Quantum AI is an emerging approach that uses quantum computers to run or enhance AI and machine-learning algorithms, aiming to exploit qubits, superposition, and entanglement to process information in ways classical hardware cannot. It is an exciting avenue of research because, if it works at scale, it could dramatically speed up training of large models, handle far more complex data and optimization problems, and unlock new capabilities in areas like drug discovery, finance, logistics, and language understanding that are currently bottlenecked by classical computing limits.Annealing quantum computers excel at combinatorial optimization, making them well-suited for supercharging molecular design, screening, and optimization workflows, including tasks such as selecting the optimal fragments used to build molecular candidates, designing core structures for these molecules, or deciding which molecules to substitute in or out from enormous chemical libraries. These capabilities transform drug discovery into a tailorable design problem.
At PolarisQB, we’re constantly exploring how quantum computing can solve real challenges in drug discovery. In our latest research, we applied quantum machine learning techniques to predict whether drug compounds are metabolized by CYP3A4, the liver enzyme responsible for breaking down roughly half of all marketed drugs. Accurately predicting CYP3A4 substrate status is critical for assessing drug-drug interactions and ultimately determining whether a candidate molecule can safely advance through clinical development. This research was conducted as part of the TD Commons ADMET benchmark challenge on CYP3A4 substrate prediction (https://tdcommons.ai/benchmark/admet_group/15cyp3a4s/).

Image taken from:
https://www.tandfonline.com/doi/full/10.1080/13543776.2025.2470294
Our approach, inspired by recent work by Simen et al. (“Data-informed Qubit Assignment with a Variable Arity Quantum Convolution,” arXiv:2510.13807), uses mutual information (MI) analysis to design quantum circuits that capture meaningful relationships among molecular features. Following the work of Simen et al., we identify which pairs and triplets of molecular descriptors share strong statistical dependencies, then encode those relationships into the quantum circuit’s entanglement structure. This data-driven methodology ensures that quantum encoding focuses computational resources on feature interactions that are actually relevant to the prediction task.

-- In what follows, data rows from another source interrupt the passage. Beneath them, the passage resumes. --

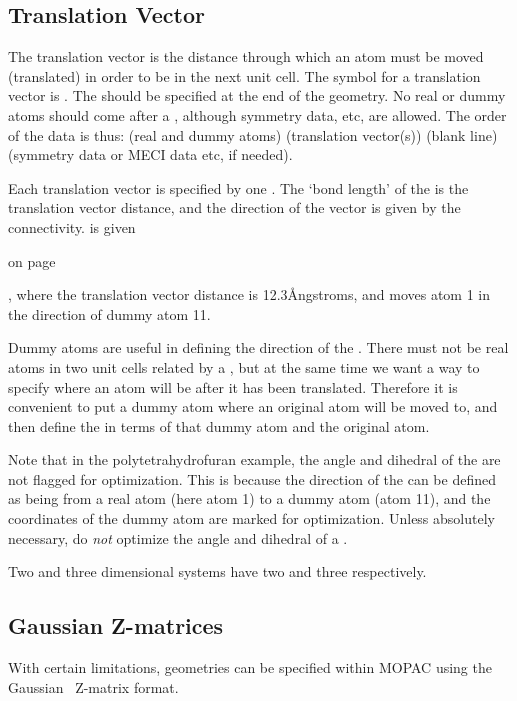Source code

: \subsection{Translation Vector}
The translation vector is the distance through which an atom must be moved
(translated) in order to be in the next unit cell.  The symbol for a
translation vector is .  The  should be specified at the end
of the geometry. No real or dummy atoms should come after a , although
symmetry data, etc, are allowed.  The order of the data is thus: (real and
dummy atoms) (translation vector(s)) (blank line) (symmetry data or MECI data
etc, if needed).

Each translation vector is specified by one .  The `bond
length' of the  is the translation vector distance, and the
direction of the vector is given by the connectivity.   is given
\begin{latexonly}
on page~\pageref{pthf}
\end{latexonly}, where the translation vector distance is 12.3\AA ngstroms,
and moves atom 1 in the direction of dummy atom 11.

Dummy atoms are useful in defining the direction of the .  There must
not be real atoms in two unit cells related by a , but at the same
time we want a way to specify where an atom will be after it has been
translated.  Therefore it is convenient to put a dummy atom where an original
atom will be moved to, and then define the  in terms of that dummy
atom and the original atom.

Note that in the polytetrahydrofuran example, the angle and dihedral of the
 are not flagged for optimization.  This is because the direction of
the  can be defined as being from a real atom (here atom 1) to a dummy
atom (atom 11), and the coordinates of the dummy atom are marked for
optimization.  Unless  absolutely necessary, do {\em not} optimize the angle
and dihedral of a .

Two and three dimensional systems have two and three  respectively.
\subsection{Gaussian Z-matrices} With certain
limitations, geometries can be  specified  within MOPAC using the
Gaussian~\cite{gaussian-92}  Z-matrix format.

We evaluated 48 hyperparameter configurations across a dataset of 668 drug molecules described by 88 molecular descriptors, using 5-fold stratified cross-validation with CatBoost as the classifier. Simpler quantum circuits consistently outperformed more complex ones. The optimal configuration used direct MI coupling, a short evolution time (T=0.5), and a single Trotter step, achieving an ROC-AUC of 0.675 with a standard deviation of just 0.019 across folds, compared to 0.666 ± 0.061 for the classical baseline. This represents a 70% reduction in prediction variance alongside a modest gain in accuracy. The finding aligns with emerging best practices in quantum machine learning: let the data guide the circuit design, and avoid unnecessary complexity.

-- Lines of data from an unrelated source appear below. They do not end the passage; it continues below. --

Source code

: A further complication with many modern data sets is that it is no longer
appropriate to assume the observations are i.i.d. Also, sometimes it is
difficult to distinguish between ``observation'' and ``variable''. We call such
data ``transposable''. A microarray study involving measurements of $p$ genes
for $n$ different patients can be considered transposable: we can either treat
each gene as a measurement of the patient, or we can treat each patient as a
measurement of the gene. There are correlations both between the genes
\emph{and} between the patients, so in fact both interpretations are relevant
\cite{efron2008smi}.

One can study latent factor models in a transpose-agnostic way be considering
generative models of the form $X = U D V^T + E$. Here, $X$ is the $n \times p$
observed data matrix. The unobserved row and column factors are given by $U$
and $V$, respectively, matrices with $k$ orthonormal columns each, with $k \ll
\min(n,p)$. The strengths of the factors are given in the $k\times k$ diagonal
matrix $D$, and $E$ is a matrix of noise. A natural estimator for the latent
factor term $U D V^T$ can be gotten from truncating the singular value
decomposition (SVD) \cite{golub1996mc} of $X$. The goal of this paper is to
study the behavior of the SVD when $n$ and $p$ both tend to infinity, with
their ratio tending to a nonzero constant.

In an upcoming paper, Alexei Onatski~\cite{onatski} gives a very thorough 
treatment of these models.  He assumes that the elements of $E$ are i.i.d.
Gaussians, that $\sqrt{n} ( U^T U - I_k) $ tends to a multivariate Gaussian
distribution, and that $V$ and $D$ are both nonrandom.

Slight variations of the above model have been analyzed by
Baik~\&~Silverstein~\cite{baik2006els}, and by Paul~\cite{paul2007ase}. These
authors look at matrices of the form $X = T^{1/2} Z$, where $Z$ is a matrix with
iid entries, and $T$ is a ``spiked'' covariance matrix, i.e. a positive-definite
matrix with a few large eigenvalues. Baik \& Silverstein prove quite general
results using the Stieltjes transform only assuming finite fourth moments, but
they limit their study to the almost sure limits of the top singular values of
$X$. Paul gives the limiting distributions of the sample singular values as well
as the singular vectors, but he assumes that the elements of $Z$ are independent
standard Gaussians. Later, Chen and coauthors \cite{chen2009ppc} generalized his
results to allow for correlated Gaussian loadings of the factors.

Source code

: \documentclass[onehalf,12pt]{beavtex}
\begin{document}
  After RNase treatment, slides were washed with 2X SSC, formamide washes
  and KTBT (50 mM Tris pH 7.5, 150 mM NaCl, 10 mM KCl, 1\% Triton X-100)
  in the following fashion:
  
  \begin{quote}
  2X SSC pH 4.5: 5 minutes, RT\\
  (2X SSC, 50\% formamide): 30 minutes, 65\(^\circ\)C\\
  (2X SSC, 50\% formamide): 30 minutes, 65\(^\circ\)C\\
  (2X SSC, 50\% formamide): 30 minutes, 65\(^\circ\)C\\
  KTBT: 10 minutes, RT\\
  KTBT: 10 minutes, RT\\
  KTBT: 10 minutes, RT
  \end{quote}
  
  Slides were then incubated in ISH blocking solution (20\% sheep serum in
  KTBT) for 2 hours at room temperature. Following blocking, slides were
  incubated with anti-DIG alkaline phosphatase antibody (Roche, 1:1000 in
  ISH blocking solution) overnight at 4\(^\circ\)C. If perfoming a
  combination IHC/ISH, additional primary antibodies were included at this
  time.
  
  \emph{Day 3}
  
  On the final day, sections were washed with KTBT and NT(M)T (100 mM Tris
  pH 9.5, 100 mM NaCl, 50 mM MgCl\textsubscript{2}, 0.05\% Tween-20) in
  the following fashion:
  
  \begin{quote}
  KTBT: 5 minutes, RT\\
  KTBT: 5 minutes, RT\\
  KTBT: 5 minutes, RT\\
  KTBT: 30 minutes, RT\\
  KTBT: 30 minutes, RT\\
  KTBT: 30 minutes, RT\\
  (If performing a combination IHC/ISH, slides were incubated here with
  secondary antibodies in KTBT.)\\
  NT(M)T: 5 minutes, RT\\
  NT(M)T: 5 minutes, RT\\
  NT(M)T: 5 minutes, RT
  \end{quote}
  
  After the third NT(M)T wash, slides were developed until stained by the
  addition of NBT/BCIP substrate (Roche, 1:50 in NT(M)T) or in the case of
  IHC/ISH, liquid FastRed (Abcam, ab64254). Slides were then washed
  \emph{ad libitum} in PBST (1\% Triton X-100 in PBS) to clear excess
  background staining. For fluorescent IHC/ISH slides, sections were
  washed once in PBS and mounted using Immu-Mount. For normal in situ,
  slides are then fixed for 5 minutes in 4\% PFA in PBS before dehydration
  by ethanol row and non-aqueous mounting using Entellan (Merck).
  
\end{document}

Our results demonstrate another key advantage of quantum-augmented features: stability. While our quantum-enhanced model achieved a modest 1.4% improvement in ROC-AUC over the classical baseline, the more significant finding was a 70% reduction in prediction variance across cross-validation folds. In practical terms, this means that the model produces consistent predictions regardless of the subset of the training data on which it is presented. This is a crucial property for any system intended for production deployment in drug discovery pipelines.
This work builds on recent research in data-informed quantum circuit design while introducing practical improvements, such as cross-fold stability filtering, to ensure robust feature selection. As quantum hardware continues to mature, techniques like MI-guided Hamiltonian encoding offer a principled path toward quantum advantage in molecular property prediction: not through raw performance gains alone, but through the kind of reliable, consistent predictions that drug discovery demands.